# Aim of the exercise:
List all lines of the data that include the string "hyperlink".

[Source texts of formatted documents]

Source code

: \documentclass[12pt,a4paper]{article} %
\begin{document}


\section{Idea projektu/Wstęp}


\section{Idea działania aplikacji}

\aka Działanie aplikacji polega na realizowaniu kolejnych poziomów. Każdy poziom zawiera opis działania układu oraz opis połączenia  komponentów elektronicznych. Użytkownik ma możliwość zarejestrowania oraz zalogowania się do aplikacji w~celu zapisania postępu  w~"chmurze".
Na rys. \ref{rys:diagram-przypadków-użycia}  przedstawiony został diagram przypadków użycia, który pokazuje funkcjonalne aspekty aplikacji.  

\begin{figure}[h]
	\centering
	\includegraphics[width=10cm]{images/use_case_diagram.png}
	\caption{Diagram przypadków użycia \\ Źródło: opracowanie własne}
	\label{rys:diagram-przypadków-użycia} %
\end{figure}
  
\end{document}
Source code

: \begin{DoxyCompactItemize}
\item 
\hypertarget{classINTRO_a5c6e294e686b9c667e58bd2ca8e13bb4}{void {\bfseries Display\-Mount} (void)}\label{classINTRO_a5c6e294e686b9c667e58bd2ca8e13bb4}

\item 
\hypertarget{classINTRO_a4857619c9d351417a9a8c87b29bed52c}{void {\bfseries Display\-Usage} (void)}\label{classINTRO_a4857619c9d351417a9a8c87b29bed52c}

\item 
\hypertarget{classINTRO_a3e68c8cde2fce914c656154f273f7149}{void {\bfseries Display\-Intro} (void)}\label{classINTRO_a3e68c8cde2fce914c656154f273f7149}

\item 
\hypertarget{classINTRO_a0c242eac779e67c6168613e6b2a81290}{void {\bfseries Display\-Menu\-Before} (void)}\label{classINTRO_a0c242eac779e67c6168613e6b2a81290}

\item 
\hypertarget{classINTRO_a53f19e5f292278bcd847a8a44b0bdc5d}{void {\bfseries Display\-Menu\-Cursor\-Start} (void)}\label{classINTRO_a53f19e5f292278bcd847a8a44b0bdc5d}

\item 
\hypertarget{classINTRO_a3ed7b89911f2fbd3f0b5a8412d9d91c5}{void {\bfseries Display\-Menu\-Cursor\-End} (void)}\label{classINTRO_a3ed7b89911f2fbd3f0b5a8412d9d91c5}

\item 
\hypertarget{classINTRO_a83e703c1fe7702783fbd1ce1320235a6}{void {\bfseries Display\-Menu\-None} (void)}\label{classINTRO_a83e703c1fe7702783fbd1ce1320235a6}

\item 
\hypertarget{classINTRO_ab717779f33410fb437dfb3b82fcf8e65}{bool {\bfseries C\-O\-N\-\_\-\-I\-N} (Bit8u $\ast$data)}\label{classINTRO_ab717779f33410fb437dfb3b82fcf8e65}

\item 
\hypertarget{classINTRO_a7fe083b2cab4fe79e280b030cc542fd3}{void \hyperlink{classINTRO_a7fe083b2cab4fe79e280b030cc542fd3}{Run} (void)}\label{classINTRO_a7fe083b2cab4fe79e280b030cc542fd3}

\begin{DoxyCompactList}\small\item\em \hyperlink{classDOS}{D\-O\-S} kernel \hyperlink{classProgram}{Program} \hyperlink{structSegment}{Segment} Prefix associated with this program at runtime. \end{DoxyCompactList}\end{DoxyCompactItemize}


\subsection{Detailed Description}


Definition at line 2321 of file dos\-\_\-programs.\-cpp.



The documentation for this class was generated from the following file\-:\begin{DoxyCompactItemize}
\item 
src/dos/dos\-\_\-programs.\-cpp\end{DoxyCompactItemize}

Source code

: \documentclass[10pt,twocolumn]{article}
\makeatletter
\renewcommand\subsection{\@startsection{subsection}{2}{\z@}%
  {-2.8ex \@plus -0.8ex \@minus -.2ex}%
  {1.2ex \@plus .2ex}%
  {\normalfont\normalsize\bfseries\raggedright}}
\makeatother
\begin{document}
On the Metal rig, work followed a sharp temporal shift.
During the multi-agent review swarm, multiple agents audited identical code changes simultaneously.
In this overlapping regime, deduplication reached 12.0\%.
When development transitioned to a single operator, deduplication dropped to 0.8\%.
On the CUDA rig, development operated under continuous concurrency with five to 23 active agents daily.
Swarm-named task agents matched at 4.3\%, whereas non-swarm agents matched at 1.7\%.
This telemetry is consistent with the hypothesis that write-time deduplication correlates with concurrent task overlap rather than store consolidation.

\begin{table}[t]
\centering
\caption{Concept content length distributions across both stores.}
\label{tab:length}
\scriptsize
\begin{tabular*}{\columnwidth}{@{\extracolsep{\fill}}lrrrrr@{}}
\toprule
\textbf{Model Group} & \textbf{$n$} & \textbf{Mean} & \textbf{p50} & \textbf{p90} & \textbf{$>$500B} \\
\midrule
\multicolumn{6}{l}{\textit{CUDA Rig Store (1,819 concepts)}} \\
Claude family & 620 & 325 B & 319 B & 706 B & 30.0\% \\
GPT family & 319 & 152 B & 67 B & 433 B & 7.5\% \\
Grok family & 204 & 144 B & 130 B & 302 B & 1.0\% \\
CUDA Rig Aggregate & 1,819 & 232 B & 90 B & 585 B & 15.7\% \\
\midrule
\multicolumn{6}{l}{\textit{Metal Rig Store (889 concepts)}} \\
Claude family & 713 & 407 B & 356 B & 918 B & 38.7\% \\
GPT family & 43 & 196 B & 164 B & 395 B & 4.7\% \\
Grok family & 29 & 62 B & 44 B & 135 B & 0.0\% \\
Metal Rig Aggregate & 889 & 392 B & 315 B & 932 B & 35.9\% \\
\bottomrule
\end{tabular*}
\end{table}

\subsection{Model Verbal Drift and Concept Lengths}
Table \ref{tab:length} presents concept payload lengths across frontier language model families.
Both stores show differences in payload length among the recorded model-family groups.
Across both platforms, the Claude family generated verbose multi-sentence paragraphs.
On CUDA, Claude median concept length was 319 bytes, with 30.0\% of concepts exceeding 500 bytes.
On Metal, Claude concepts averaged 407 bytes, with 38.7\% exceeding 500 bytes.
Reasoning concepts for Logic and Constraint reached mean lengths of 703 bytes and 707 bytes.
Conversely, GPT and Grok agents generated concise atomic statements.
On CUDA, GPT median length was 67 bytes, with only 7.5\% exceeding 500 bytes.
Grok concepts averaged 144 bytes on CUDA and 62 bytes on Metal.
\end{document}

# Written answer:
\hypertarget{classINTRO_a7fe083b2cab4fe79e280b030cc542fd3}{void \hyperlink{classINTRO_a7fe083b2cab4fe79e280b030cc542fd3}{Run} (void)}\label{classINTRO_a7fe083b2cab4fe79e280b030cc542fd3}
\begin{DoxyCompactList}\small\item\em \hyperlink{classDOS}{D\-O\-S} kernel \hyperlink{classProgram}{Program} \hyperlink{structSegment}{Segment} Prefix associated with this program at runtime. \end{DoxyCompactList}\end{DoxyCompactItemize}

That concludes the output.